# [Source records]

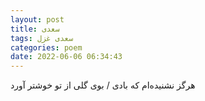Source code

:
 ```yaml
---
layout: post
title: سعدی
tags: سعدی غزل
categories: poem
date: 2022-06-06 06:34:43
---
```


هرگز نشنیده‌ام که بادی / بوی گلی از تو خوشتر آورد
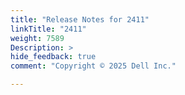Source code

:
 ```yaml
---
title: "Release Notes for 2411"
linkTitle: "2411"
weight: 7589
Description: >
hide_feedback: true
comment: "Copyright © 2025 Dell Inc."

---
```

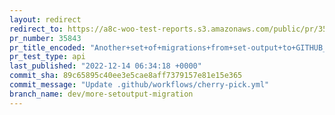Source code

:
 ```yaml
---
layout: redirect
redirect_to: https://a8c-woo-test-reports.s3.amazonaws.com/public/pr/35843/api/index.html
pr_number: 35843
pr_title_encoded: "Another+set+of+migrations+from+set-output+to+GITHUB_OUTPUT"
pr_test_type: api
last_published: "2022-12-14 06:34:18 +0000"
commit_sha: 89c65895c40ee3e5cae8aff7379157e81e15e365
commit_message: "Update .github/workflows/cherry-pick.yml"
branch_name: dev/more-setoutput-migration
---
```

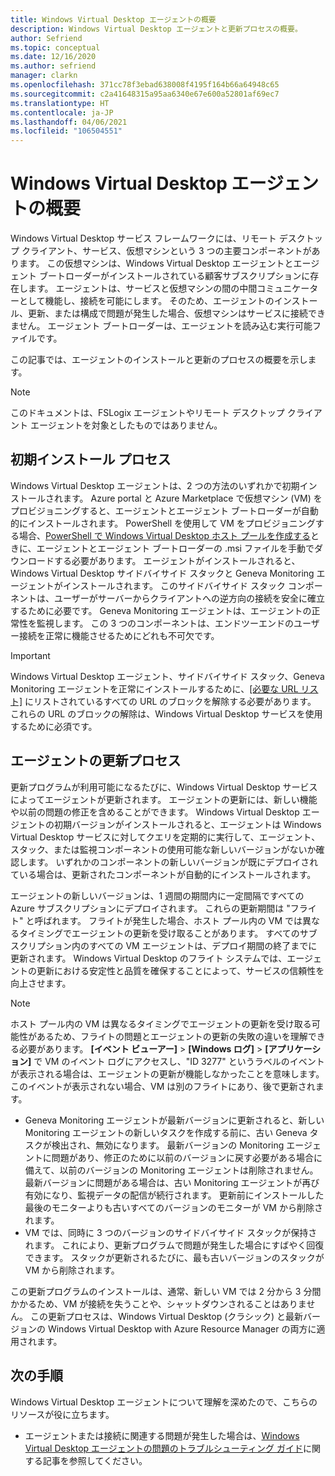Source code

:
 ```yaml
---
title: Windows Virtual Desktop エージェントの概要
description: Windows Virtual Desktop エージェントと更新プロセスの概要。
author: Sefriend
ms.topic: conceptual
ms.date: 12/16/2020
ms.author: sefriend
manager: clarkn
ms.openlocfilehash: 371cc78f3ebad638008f4195f164b66a64948c65
ms.sourcegitcommit: c2a41648315a95aa6340e67e600a52801af69ec7
ms.translationtype: HT
ms.contentlocale: ja-JP
ms.lasthandoff: 04/06/2021
ms.locfileid: "106504551"
---
```

# <a name="get-started-with-the-windows-virtual-desktop-agent"></a>Windows Virtual Desktop エージェントの概要

Windows Virtual Desktop サービス フレームワークには、リモート デスクトップ クライアント、サービス、仮想マシンという 3 つの主要コンポーネントがあります。 この仮想マシンは、Windows Virtual Desktop エージェントとエージェント ブートローダーがインストールされている顧客サブスクリプションに存在します。 エージェントは、サービスと仮想マシンの間の中間コミュニケーターとして機能し、接続を可能にします。 そのため、エージェントのインストール、更新、または構成で問題が発生した場合、仮想マシンはサービスに接続できません。 エージェント ブートローダーは、エージェントを読み込む実行可能ファイルです。 

この記事では、エージェントのインストールと更新のプロセスの概要を示します。

>[!NOTE]
>このドキュメントは、FSLogix エージェントやリモート デスクトップ クライアント エージェントを対象としたものではありません。


## <a name="initial-installation-process"></a>初期インストール プロセス

Windows Virtual Desktop エージェントは、2 つの方法のいずれかで初期インストールされます。 Azure portal と Azure Marketplace で仮想マシン (VM) をプロビジョニングすると、エージェントとエージェント ブートローダーが自動的にインストールされます。 PowerShell を使用して VM をプロビジョニングする場合、[PowerShell で Windows Virtual Desktop ホスト プールを作成する](create-host-pools-powershell.md#register-the-virtual-machines-to-the-windows-virtual-desktop-host-pool)ときに、エージェントとエージェント ブートローダーの .msi ファイルを手動でダウンロードする必要があります。 エージェントがインストールされると、Windows Virtual Desktop サイドバイサイド スタックと Geneva Monitoring エージェントがインストールされます。 このサイドバイサイド スタック コンポーネントは、ユーザーがサーバーからクライアントへの逆方向の接続を安全に確立するために必要です。 Geneva Monitoring エージェントは、エージェントの正常性を監視します。 この 3 つのコンポーネントは、エンドツーエンドのユーザー接続を正常に機能させるためにどれも不可欠です。

>[!IMPORTANT]
>Windows Virtual Desktop エージェント、サイドバイサイド スタック、Geneva Monitoring エージェントを正常にインストールするために、[[必要な URL リスト]](safe-url-list.md#virtual-machines) にリストされているすべての URL のブロックを解除する必要があります。 これらの URL のブロックの解除は、Windows Virtual Desktop サービスを使用するために必須です。

## <a name="agent-update-process"></a>エージェントの更新プロセス

更新プログラムが利用可能になるたびに、Windows Virtual Desktop サービスによってエージェントが更新されます。 エージェントの更新には、新しい機能や以前の問題の修正を含めることができます。 Windows Virtual Desktop エージェントの初期バージョンがインストールされると、エージェントは Windows Virtual Desktop サービスに対してクエリを定期的に実行して、エージェント、スタック、または監視コンポーネントの使用可能な新しいバージョンがないか確認します。 いずれかのコンポーネントの新しいバージョンが既にデプロイされている場合は、更新されたコンポーネントが自動的にインストールされます。

エージェントの新しいバージョンは、1 週間の期間内に一定間隔ですべての Azure サブスクリプションにデプロイされます。 これらの更新期間は "フライト" と呼ばれます。 フライトが発生した場合、ホスト プール内の VM では異なるタイミングでエージェントの更新を受け取ることがあります。 すべてのサブスクリプション内のすべての VM エージェントは、デプロイ期間の終了までに更新されます。 Windows Virtual Desktop のフライト システムでは、エージェントの更新における安定性と品質を確保することによって、サービスの信頼性を向上させます。


>[!NOTE]
>ホスト プール内の VM は異なるタイミングでエージェントの更新を受け取る可能性があるため、フライトの問題とエージェントの更新の失敗の違いを理解できる必要があります。 **[イベント ビューアー]**  >  **[Windows ログ]**  >  **[アプリケーション]** で VM のイベント ログにアクセスし、"ID 3277" というラベルのイベントが表示される場合は、エージェントの更新が機能しなかったことを意味します。 このイベントが表示されない場合、VM は別のフライトにあり、後で更新されます。
>- Geneva Monitoring エージェントが最新バージョンに更新されると、新しい Monitoring エージェントの新しいタスクを作成する前に、古い Geneva タスクが検出され、無効になります。 最新バージョンの Monitoring エージェントに問題があり、修正のために以前のバージョンに戻す必要がある場合に備えて、以前のバージョンの Monitoring エージェントは削除されません。 最新バージョンに問題がある場合は、古い Monitoring エージェントが再び有効になり、監視データの配信が続行されます。 更新前にインストールした最後のモニターよりも古いすべてのバージョンのモニターが VM から削除されます。
>- VM では、同時に 3 つのバージョンのサイドバイサイド スタックが保持されます。 これにより、更新プログラムで問題が発生した場合にすばやく回復できます。 スタックが更新されるたびに、最も古いバージョンのスタックが VM から削除されます。

この更新プログラムのインストールは、通常、新しい VM では 2 分から 3 分間かかるため、VM が接続を失うことや、シャットダウンされることはありません。 この更新プロセスは、Windows Virtual Desktop (クラシック) と最新バージョンの Windows Virtual Desktop with Azure Resource Manager の両方に適用されます。

## <a name="next-steps"></a>次の手順

Windows Virtual Desktop エージェントについて理解を深めたので、こちらのリソースが役に立ちます。

- エージェントまたは接続に関連する問題が発生した場合は、[Windows Virtual Desktop エージェントの問題のトラブルシューティング ガイド](troubleshoot-agent.md)に関する記事を参照してください。

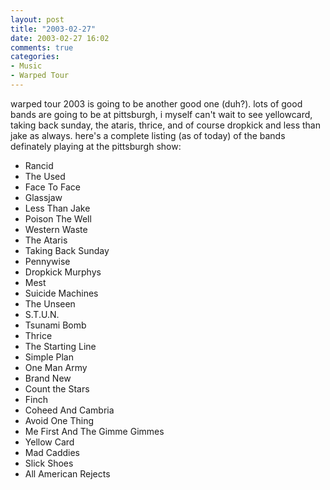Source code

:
 ```yaml
---
layout: post
title: "2003-02-27"
date: 2003-02-27 16:02
comments: true
categories: 
- Music
- Warped Tour
---
```

warped tour 2003 is going to be another good one (duh?).  lots of good bands are going to be at pittsburgh, i myself can't wait to see yellowcard, taking back sunday, the ataris, thrice, and of course dropkick and less than jake as always.  here's a complete listing (as of today) of the bands definately playing at the pittsburgh show:

<!--MORE-->

* Rancid
* The Used
* Face To Face
* Glassjaw
* Less Than Jake
* Poison The Well
* Western Waste
* The Ataris
* Taking Back Sunday
* Pennywise
* Dropkick Murphys
* Mest
* Suicide Machines
* The Unseen
* S.T.U.N.
* Tsunami Bomb
* Thrice
* The Starting Line
* Simple Plan
* One Man Army
* Brand New
* Count the Stars
* Finch
* Coheed And Cambria
* Avoid One Thing
* Me First And The Gimme Gimmes
* Yellow Card
* Mad Caddies
* Slick Shoes
* All American Rejects
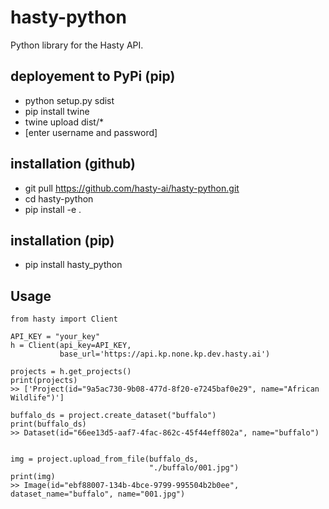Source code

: # hasty-python
Python library for the Hasty API.

## deployement to PyPi (pip)
* python setup.py sdist
* pip install twine
* twine upload dist/*
* [enter username and password]

## installation (github)
* git pull https://github.com/hasty-ai/hasty-python.git
* cd hasty-python
* pip install -e . 

## installation (pip)
* pip install hasty_python

## Usage

```
from hasty import Client

API_KEY = "your_key"
h = Client(api_key=API_KEY,
           base_url='https://api.kp.none.kp.dev.hasty.ai')

projects = h.get_projects()
print(projects)
>> ['Project(id="9a5ac730-9b08-477d-8f20-e7245baf0e29", name="African Wildlife")']

buffalo_ds = project.create_dataset("buffalo")
print(buffalo_ds)
>> Dataset(id="66ee13d5-aaf7-4fac-862c-45f44eff802a", name="buffalo")


img = project.upload_from_file(buffalo_ds,
                               "./buffalo/001.jpg")
print(img)
>> Image(id="ebf88007-134b-4bce-9799-995504b2b0ee", dataset_name="buffalo", name="001.jpg")
```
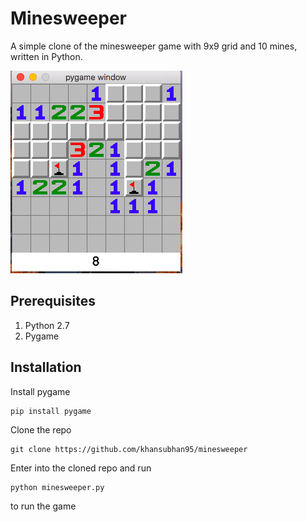 # Minesweeper

A simple clone of the minesweeper game with 9x9 grid and 10 mines, written in Python.

![minesweeper](images/minesweeper.png)

## Prerequisites

1. Python 2.7
1. Pygame

## Installation

Install pygame
```
pip install pygame
```

Clone the repo
```
git clone https://github.com/khansubhan95/minesweeper
```

Enter into the cloned repo and run
```
python minesweeper.py
```
to run the game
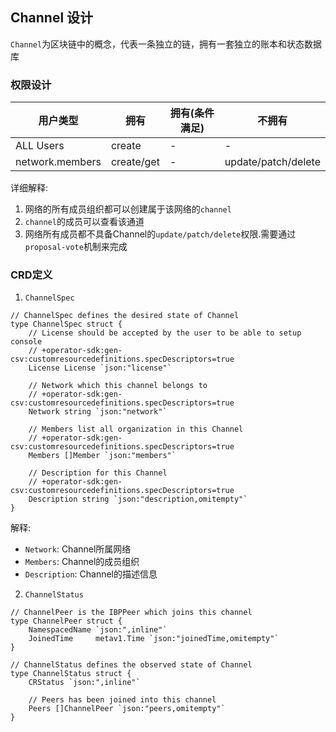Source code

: ## **Channel 设计**

`Channel`为区块链中的概念，代表一条独立的链，拥有一套独立的账本和状态数据库

### **权限设计**

| 用户类型 | 拥有 | 拥有(条件满足)  |  不拥有  |
| ------ | ---- | ------------- |  -----  |
| ALL Users |  create  |  - | - |
| network.members  |  create/get  |  - |  update/patch/delete |

详细解释:

1. 网络的所有成员组织都可以创建属于该网络的`channel`  
2. `channel`的成员可以查看该通道
3. 网络所有成员都不具备Channel的`update/patch/delete`权限.需要通过`proposal-vote`机制来完成

### **CRD定义**

1. `ChannelSpec`

```
// ChannelSpec defines the desired state of Channel
type ChannelSpec struct {
	// License should be accepted by the user to be able to setup console
	// +operator-sdk:gen-csv:customresourcedefinitions.specDescriptors=true
	License License `json:"license"`

	// Network which this channel belongs to
	// +operator-sdk:gen-csv:customresourcedefinitions.specDescriptors=true
	Network string `json:"network"`

	// Members list all organization in this Channel
	// +operator-sdk:gen-csv:customresourcedefinitions.specDescriptors=true
	Members []Member `json:"members"`

	// Description for this Channel
	// +operator-sdk:gen-csv:customresourcedefinitions.specDescriptors=true
	Description string `json:"description,omitempty"`
}
```

解释:

- `Network`: Channel所属网络
- `Members`: Channel的成员组织
- `Description`: Channel的描述信息

2. `ChannelStatus`

```
// ChannelPeer is the IBPPeer which joins this channel
type ChannelPeer struct {
	NamespacedName `json:",inline"`
	JoinedTime     metav1.Time `json:"joinedTime,omitempty"`
}

// ChannelStatus defines the observed state of Channel
type ChannelStatus struct {
	CRStatus `json:",inline"`

	// Peers has been joined into this channel
	Peers []ChannelPeer `json:"peers,omitempty"`
}
```
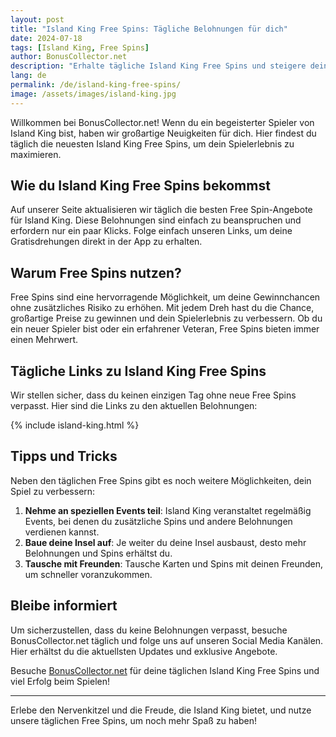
 ```yaml
---
layout: post
title: "Island King Free Spins: Tägliche Belohnungen für dich"
date: 2024-07-18
tags: [Island King, Free Spins]
author: BonusCollector.net
description: "Erhalte tägliche Island King Free Spins und steigere deine Spielgewinne. Besuche BonusCollector.net für die aktuellsten Belohnungen."
lang: de
permalink: /de/island-king-free-spins/
image: /assets/images/island-king.jpg
---
```


Willkommen bei BonusCollector.net! Wenn du ein begeisterter Spieler von Island King bist, haben wir großartige Neuigkeiten für dich. Hier findest du täglich die neuesten Island King Free Spins, um dein Spielerlebnis zu maximieren.

## Wie du Island King Free Spins bekommst

Auf unserer Seite aktualisieren wir täglich die besten Free Spin-Angebote für Island King. Diese Belohnungen sind einfach zu beanspruchen und erfordern nur ein paar Klicks. Folge einfach unseren Links, um deine Gratisdrehungen direkt in der App zu erhalten.

## Warum Free Spins nutzen?

Free Spins sind eine hervorragende Möglichkeit, um deine Gewinnchancen ohne zusätzliches Risiko zu erhöhen. Mit jedem Dreh hast du die Chance, großartige Preise zu gewinnen und dein Spielerlebnis zu verbessern. Ob du ein neuer Spieler bist oder ein erfahrener Veteran, Free Spins bieten immer einen Mehrwert.

## Tägliche Links zu Island King Free Spins

Wir stellen sicher, dass du keinen einzigen Tag ohne neue Free Spins verpasst. Hier sind die Links zu den aktuellen Belohnungen:

{% include island-king.html %}

## Tipps und Tricks

Neben den täglichen Free Spins gibt es noch weitere Möglichkeiten, dein Spiel zu verbessern:

1. **Nehme an speziellen Events teil**: Island King veranstaltet regelmäßig Events, bei denen du zusätzliche Spins und andere Belohnungen verdienen kannst.
2. **Baue deine Insel auf**: Je weiter du deine Insel ausbaust, desto mehr Belohnungen und Spins erhältst du.
3. **Tausche mit Freunden**: Tausche Karten und Spins mit deinen Freunden, um schneller voranzukommen.

## Bleibe informiert

Um sicherzustellen, dass du keine Belohnungen verpasst, besuche BonusCollector.net täglich und folge uns auf unseren Social Media Kanälen. Hier erhältst du die aktuellsten Updates und exklusive Angebote.

Besuche [BonusCollector.net](https://bonuscollector.net/de/) für deine täglichen Island King Free Spins und viel Erfolg beim Spielen!

---

Erlebe den Nervenkitzel und die Freude, die Island King bietet, und nutze unsere täglichen Free Spins, um noch mehr Spaß zu haben!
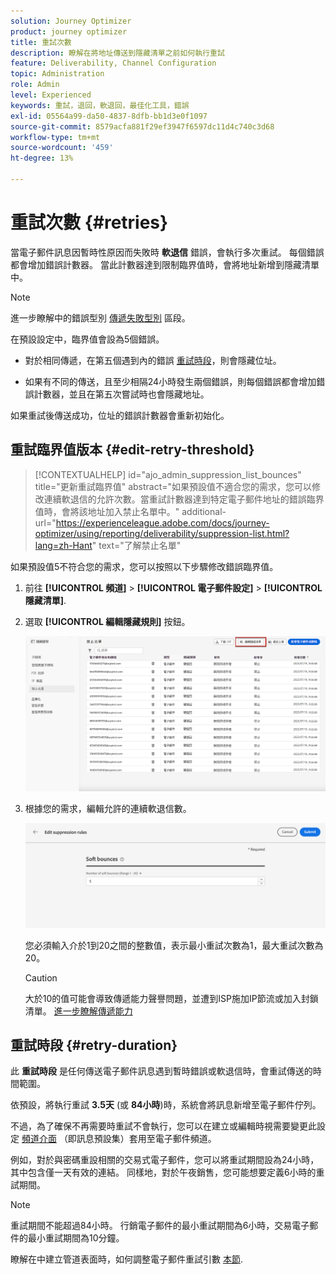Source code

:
 ```yaml
---
solution: Journey Optimizer
product: journey optimizer
title: 重試次數
description: 瞭解在將地址傳送到隱藏清單之前如何執行重試
feature: Deliverability, Channel Configuration
topic: Administration
role: Admin
level: Experienced
keywords: 重試，退回，軟退回，最佳化工具，錯誤
exl-id: 05564a99-da50-4837-8dfb-bb1d3e0f1097
source-git-commit: 8579acfa881f29ef3947f6597dc11d4c740c3d68
workflow-type: tm+mt
source-wordcount: '459'
ht-degree: 13%

---
```


# 重試次數 {#retries}

當電子郵件訊息因暫時性原因而失敗時 **軟退信** 錯誤，會執行多次重試。 每個錯誤都會增加錯誤計數器。 當此計數器達到限制臨界值時，會將地址新增到隱藏清單中。

>[!NOTE]
>
>進一步瞭解中的錯誤型別 [傳遞失敗型別](../reports/suppression-list.md#delivery-failures) 區段。

在預設設定中，臨界值會設為5個錯誤。

* 對於相同傳遞，在第五個遇到內的錯誤 [重試時段](#retry-duration)，則會隱藏位址。

* 如果有不同的傳送，且至少相隔24小時發生兩個錯誤，則每個錯誤都會增加錯誤計數器，並且在第五次嘗試時也會隱藏地址。

如果重試後傳送成功，位址的錯誤計數器會重新初始化。

## 重試臨界值版本 {#edit-retry-threshold}

>[!CONTEXTUALHELP]
>id="ajo_admin_suppression_list_bounces"
>title="更新重試臨界值"
>abstract="如果預設值不適合您的需求，您可以修改連續軟退信的允許次數。當重試計數器達到特定電子郵件地址的錯誤臨界值時，會將該地址加入禁止名單中。"
>additional-url="https://experienceleague.adobe.com/docs/journey-optimizer/using/reporting/deliverability/suppression-list.html?lang=zh-Hant" text="了解禁止名單"

如果預設值5不符合您的需求，您可以按照以下步驟修改錯誤臨界值。

1. 前往 **[!UICONTROL 頻道]** > **[!UICONTROL 電子郵件設定]** > **[!UICONTROL 隱藏清單]**.

1. 選取 **[!UICONTROL 編輯隱藏規則]** 按鈕。

   ![](assets/suppression-list-edit-retries.png)

1. 根據您的需求，編輯允許的連續軟退信數。

   ![](assets/suppression-list-edit-soft-bounces.png)

   您必須輸入介於1到20之間的整數值，表示最小重試次數為1，最大重試次數為20。

   >[!CAUTION]
   >
   >大於10的值可能會導致傳遞能力聲譽問題，並遭到ISP施加IP節流或加入封鎖清單。 [進一步瞭解傳遞能力](../reports/deliverability.md)

## 重試時段 {#retry-duration}

此 **重試時段** 是任何傳送電子郵件訊息遇到暫時錯誤或軟退信時，會重試傳送的時間範圍。

依預設，將執行重試 **3.5天** (或 **84小時**)時，系統會將訊息新增至電子郵件佇列。

不過，為了確保不再需要時重試不會執行，您可以在建立或編輯時視需要變更此設定 [頻道介面](channel-surfaces.md) （即訊息預設集）套用至電子郵件頻道。

例如，對於與密碼重設相關的交易式電子郵件，您可以將重試期間設為24小時，其中包含僅一天有效的連結。 同樣地，對於午夜銷售，您可能想要定義6小時的重試期間。

>[!NOTE]
>
>重試期間不能超過84小時。 行銷電子郵件的最小重試期間為6小時，交易電子郵件的最小重試期間為10分鐘。

瞭解在中建立管道表面時，如何調整電子郵件重試引數 [本節](../email/email-settings.md#email-retry).


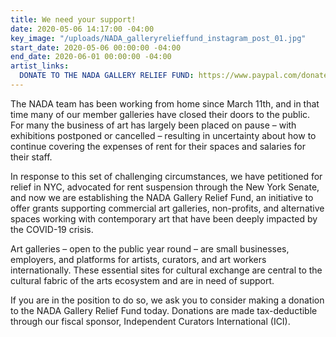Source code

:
 ```yaml
---
title: We need your support!
date: 2020-05-06 14:17:00 -04:00
key_image: "/uploads/NADA_galleryrelieffund_instagram_post_01.jpg"
start_date: 2020-05-06 00:00:00 -04:00
end_date: 2020-06-01 00:00:00 -04:00
artist_links:
  DONATE TO THE NADA GALLERY RELIEF FUND: https://www.paypal.com/donate/?token=yiBSQsFIcwWqZXA0fcBxnTqqF1RpC84rXMlc90VLaVqULr8RuPlp35I3zUsqXJCqrEgeeG&country.x=US&locale.x=US
---
```


The NADA team has been working from home since March 11th, and in that time many of our member galleries have closed their doors to the public. For many the business of art has largely been placed on pause – with exhibitions postponed or cancelled – resulting in uncertainty about how to continue covering the expenses of rent for their spaces and salaries for their staff.

In response to this set of challenging circumstances, we have petitioned for relief in NYC, advocated for rent suspension through the New York Senate, and now we are establishing the NADA Gallery Relief Fund, an initiative to offer grants supporting commercial art galleries, non-profits, and alternative spaces working with contemporary art that have been deeply impacted by the COVID-19 crisis.

Art galleries – open to the public year round – are small businesses, employers, and platforms for artists, curators, and art workers internationally. These essential sites for cultural exchange are central to the cultural fabric of the arts ecosystem and are in need of support.

If you are in the position to do so, we ask you to consider making a donation to the NADA Gallery Relief Fund today. Donations are made tax-deductible through our fiscal sponsor, Independent Curators International (ICI).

# [Task objective]
Please copy out each line in the entries that mentions the string "defines".

# [Solution]
// ChannelSpec defines the desired state of Channel
// ChannelStatus defines the observed state of Channel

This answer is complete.